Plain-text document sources
----

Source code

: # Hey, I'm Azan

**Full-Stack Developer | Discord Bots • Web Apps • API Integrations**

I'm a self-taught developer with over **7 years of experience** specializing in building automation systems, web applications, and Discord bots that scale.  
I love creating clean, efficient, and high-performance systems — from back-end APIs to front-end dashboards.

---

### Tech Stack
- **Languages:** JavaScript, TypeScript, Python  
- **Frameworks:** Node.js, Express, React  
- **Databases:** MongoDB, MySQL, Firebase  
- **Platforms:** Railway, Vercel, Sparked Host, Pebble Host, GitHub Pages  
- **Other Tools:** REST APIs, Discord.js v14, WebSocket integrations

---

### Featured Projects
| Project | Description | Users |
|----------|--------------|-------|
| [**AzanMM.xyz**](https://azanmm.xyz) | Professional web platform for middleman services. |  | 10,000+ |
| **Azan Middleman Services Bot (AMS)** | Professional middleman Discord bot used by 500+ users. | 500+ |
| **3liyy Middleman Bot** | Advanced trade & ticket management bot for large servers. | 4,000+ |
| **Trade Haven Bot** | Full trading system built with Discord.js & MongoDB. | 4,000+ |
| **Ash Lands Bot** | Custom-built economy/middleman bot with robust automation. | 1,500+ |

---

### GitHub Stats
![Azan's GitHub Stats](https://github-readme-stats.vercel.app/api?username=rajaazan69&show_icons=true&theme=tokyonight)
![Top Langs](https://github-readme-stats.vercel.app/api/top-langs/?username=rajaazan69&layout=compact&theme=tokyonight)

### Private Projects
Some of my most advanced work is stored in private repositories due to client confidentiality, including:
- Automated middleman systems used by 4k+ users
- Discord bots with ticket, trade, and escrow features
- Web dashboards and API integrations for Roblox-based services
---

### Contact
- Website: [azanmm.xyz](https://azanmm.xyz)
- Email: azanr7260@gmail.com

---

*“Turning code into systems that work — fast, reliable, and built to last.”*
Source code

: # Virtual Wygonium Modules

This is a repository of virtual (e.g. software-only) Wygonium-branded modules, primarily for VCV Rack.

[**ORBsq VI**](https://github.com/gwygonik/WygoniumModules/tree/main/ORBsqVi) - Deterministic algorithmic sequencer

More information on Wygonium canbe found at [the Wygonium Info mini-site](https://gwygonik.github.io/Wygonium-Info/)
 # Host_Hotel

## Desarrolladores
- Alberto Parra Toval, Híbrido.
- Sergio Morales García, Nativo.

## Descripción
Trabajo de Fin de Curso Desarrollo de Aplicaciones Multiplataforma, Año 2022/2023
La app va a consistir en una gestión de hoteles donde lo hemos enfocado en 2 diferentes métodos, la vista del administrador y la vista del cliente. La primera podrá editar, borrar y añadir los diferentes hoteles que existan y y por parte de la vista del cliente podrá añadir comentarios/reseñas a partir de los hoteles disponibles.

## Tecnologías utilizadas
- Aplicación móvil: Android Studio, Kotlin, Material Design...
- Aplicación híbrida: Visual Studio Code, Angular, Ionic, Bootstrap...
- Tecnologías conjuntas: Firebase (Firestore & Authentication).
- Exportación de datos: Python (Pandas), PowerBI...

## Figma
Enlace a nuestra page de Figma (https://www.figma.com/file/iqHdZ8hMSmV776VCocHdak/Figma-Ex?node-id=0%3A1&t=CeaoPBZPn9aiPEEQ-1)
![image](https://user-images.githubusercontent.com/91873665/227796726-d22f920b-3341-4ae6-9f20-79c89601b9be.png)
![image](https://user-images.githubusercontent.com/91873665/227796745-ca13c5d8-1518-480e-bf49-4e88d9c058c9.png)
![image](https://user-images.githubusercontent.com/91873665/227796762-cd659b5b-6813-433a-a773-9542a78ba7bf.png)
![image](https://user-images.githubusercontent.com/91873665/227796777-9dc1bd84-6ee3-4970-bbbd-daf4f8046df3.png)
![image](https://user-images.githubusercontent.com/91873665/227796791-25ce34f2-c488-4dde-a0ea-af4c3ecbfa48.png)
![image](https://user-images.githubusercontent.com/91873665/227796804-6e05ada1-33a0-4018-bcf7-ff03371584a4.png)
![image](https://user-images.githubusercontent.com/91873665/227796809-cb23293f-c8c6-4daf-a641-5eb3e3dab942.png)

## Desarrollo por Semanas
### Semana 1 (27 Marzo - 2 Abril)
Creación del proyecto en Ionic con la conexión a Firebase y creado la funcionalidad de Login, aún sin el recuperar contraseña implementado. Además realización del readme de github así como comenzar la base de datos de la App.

----

- [PROBLEM]
Set down the data above once more so that nothing differs from the original.

- [ANSWER TO THIS EXERCISE]
Source code

: # Hey, I'm Azan

**Full-Stack Developer | Discord Bots • Web Apps • API Integrations**

I'm a self-taught developer with over **7 years of experience** specializing in building automation systems, web applications, and Discord bots that scale.  
I love creating clean, efficient, and high-performance systems — from back-end APIs to front-end dashboards.

---

### Tech Stack
- **Languages:** JavaScript, TypeScript, Python  
- **Frameworks:** Node.js, Express, React  
- **Databases:** MongoDB, MySQL, Firebase  
- **Platforms:** Railway, Vercel, Sparked Host, Pebble Host, GitHub Pages  
- **Other Tools:** REST APIs, Discord.js v14, WebSocket integrations

---

### Featured Projects
| Project | Description | Users |
|----------|--------------|-------|
| [**AzanMM.xyz**](https://azanmm.xyz) | Professional web platform for middleman services. |  | 10,000+ |
| **Azan Middleman Services Bot (AMS)** | Professional middleman Discord bot used by 500+ users. | 500+ |
| **3liyy Middleman Bot** | Advanced trade & ticket management bot for large servers. | 4,000+ |
| **Trade Haven Bot** | Full trading system built with Discord.js & MongoDB. | 4,000+ |
| **Ash Lands Bot** | Custom-built economy/middleman bot with robust automation. | 1,500+ |

---

### GitHub Stats
![Azan's GitHub Stats](https://github-readme-stats.vercel.app/api?username=rajaazan69&show_icons=true&theme=tokyonight)
![Top Langs](https://github-readme-stats.vercel.app/api/top-langs/?username=rajaazan69&layout=compact&theme=tokyonight)

### Private Projects
Some of my most advanced work is stored in private repositories due to client confidentiality, including:
- Automated middleman systems used by 4k+ users
- Discord bots with ticket, trade, and escrow features
- Web dashboards and API integrations for Roblox-based services
---

### Contact
- Website: [azanmm.xyz](https://azanmm.xyz)
- Email: azanr7260@gmail.com

---

*“Turning code into systems that work — fast, reliable, and built to last.”*
Source code

: # Virtual Wygonium Modules

This is a repository of virtual (e.g. software-only) Wygonium-branded modules, primarily for VCV Rack.

[**ORBsq VI**](https://github.com/gwygonik/WygoniumModules/tree/main/ORBsqVi) - Deterministic algorithmic sequencer

More information on Wygonium canbe found at [the Wygonium Info mini-site](https://gwygonik.github.io/Wygonium-Info/)
 # Host_Hotel

## Desarrolladores
- Alberto Parra Toval, Híbrido.
- Sergio Morales García, Nativo.

## Descripción
Trabajo de Fin de Curso Desarrollo de Aplicaciones Multiplataforma, Año 2022/2023
La app va a consistir en una gestión de hoteles donde lo hemos enfocado en 2 diferentes métodos, la vista del administrador y la vista del cliente. La primera podrá editar, borrar y añadir los diferentes hoteles que existan y y por parte de la vista del cliente podrá añadir comentarios/reseñas a partir de los hoteles disponibles.

## Tecnologías utilizadas
- Aplicación móvil: Android Studio, Kotlin, Material Design...
- Aplicación híbrida: Visual Studio Code, Angular, Ionic, Bootstrap...
- Tecnologías conjuntas: Firebase (Firestore & Authentication).
- Exportación de datos: Python (Pandas), PowerBI...

## Figma
Enlace a nuestra page de Figma (https://www.figma.com/file/iqHdZ8hMSmV776VCocHdak/Figma-Ex?node-id=0%3A1&t=CeaoPBZPn9aiPEEQ-1)
![image](https://user-images.githubusercontent.com/91873665/227796726-d22f920b-3341-4ae6-9f20-79c89601b9be.png)
![image](https://user-images.githubusercontent.com/91873665/227796745-ca13c5d8-1518-480e-bf49-4e88d9c058c9.png)
![image](https://user-images.githubusercontent.com/91873665/227796762-cd659b5b-6813-433a-a773-9542a78ba7bf.png)
![image](https://user-images.githubusercontent.com/91873665/227796777-9dc1bd84-6ee3-4970-bbbd-daf4f8046df3.png)
![image](https://user-images.githubusercontent.com/91873665/227796791-25ce34f2-c488-4dde-a0ea-af4c3ecbfa48.png)
![image](https://user-images.githubusercontent.com/91873665/227796804-6e05ada1-33a0-4018-bcf7-ff03371584a4.png)
![image](https://user-images.githubusercontent.com/91873665/227796809-cb23293f-c8c6-4daf-a641-5eb3e3dab942.png)

## Desarrollo por Semanas
### Semana 1 (27 Marzo - 2 Abril)
Creación del proyecto en Ionic con la conexión a Firebase y creado la funcionalidad de Login, aún sin el recuperar contraseña implementado. Además realización del readme de github así como comenzar la base de datos de la App.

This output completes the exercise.